START ENTRIES PROVIDED
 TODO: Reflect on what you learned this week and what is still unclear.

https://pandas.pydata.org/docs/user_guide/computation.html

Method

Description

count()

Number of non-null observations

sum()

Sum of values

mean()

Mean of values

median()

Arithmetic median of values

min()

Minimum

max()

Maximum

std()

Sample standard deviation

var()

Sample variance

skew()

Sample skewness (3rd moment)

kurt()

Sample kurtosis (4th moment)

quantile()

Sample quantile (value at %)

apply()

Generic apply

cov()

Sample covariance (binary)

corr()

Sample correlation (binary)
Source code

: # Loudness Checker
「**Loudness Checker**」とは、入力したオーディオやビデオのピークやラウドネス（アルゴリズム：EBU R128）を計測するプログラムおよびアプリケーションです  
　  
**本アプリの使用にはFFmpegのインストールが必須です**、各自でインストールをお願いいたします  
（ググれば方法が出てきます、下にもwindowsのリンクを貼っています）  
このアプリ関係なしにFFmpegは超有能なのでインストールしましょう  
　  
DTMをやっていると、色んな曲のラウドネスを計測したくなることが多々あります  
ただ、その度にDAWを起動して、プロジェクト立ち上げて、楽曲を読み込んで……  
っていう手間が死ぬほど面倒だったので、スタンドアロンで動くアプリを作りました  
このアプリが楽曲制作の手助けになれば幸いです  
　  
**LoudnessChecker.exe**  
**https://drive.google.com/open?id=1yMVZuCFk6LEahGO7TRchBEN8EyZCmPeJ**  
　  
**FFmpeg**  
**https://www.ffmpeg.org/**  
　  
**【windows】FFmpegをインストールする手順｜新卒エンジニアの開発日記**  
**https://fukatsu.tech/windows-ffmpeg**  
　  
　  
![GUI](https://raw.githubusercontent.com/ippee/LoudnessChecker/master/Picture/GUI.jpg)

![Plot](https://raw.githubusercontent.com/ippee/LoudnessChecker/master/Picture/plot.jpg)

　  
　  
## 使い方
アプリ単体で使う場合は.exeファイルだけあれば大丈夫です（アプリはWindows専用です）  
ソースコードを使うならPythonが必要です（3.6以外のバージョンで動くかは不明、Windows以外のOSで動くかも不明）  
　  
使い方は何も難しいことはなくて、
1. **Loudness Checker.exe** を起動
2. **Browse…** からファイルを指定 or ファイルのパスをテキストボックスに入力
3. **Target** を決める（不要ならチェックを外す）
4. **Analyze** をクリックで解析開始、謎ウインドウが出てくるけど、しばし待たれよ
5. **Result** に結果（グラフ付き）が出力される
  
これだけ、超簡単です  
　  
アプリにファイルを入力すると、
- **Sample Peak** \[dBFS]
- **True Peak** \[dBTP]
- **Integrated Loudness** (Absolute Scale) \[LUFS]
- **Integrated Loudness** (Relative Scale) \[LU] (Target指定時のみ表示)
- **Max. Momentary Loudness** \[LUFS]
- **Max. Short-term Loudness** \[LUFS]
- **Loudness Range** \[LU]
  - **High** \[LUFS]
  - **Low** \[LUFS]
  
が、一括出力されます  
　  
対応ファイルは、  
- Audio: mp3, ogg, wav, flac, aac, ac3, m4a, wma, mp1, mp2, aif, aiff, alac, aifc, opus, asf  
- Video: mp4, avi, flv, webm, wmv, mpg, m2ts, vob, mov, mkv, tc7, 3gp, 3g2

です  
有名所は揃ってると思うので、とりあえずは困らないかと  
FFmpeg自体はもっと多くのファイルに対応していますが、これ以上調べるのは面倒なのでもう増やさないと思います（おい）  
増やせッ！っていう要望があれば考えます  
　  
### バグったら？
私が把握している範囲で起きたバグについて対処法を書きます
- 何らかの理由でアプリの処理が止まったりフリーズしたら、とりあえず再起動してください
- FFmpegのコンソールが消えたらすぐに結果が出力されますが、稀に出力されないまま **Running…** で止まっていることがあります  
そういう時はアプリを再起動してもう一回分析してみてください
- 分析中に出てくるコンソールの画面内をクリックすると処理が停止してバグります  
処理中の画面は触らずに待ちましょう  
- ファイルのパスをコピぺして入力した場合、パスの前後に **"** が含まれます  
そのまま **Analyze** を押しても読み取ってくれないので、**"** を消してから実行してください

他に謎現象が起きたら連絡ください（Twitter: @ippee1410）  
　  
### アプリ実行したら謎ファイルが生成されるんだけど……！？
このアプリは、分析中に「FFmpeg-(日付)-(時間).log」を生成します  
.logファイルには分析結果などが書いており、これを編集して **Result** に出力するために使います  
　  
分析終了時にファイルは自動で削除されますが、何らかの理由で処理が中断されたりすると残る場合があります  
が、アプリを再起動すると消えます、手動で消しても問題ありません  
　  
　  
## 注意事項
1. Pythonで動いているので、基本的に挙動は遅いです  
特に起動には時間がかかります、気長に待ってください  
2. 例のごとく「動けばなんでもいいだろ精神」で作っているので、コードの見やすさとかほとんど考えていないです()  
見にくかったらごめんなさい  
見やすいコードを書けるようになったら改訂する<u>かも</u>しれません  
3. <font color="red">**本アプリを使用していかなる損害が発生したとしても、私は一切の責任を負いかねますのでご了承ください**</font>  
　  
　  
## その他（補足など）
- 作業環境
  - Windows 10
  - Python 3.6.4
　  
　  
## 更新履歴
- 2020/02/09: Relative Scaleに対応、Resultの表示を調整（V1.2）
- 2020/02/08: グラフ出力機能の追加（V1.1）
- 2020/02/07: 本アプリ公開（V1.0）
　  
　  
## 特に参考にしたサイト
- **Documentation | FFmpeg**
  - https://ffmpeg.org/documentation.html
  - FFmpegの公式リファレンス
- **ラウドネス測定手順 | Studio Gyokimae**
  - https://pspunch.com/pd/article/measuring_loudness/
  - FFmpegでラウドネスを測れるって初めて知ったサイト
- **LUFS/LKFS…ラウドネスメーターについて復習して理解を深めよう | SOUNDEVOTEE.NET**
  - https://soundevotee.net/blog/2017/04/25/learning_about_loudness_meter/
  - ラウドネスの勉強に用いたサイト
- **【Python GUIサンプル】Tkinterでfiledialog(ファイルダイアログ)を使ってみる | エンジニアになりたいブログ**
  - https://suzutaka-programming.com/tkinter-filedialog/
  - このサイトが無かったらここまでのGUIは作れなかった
END ENTRIES PROVIDED
• _TASK TO CARRY OUT_:
Only lines with the word "Sample" go in the answer. Take them all from the entries above.

• _SOLVED EXERCISE_:
Sample standard deviation
Sample variance
Sample skewness (3rd moment)
Sample kurtosis (4th moment)
Sample quantile (value at %)
Sample covariance (binary)
Sample correlation (binary)
- **Sample Peak** \[dBFS]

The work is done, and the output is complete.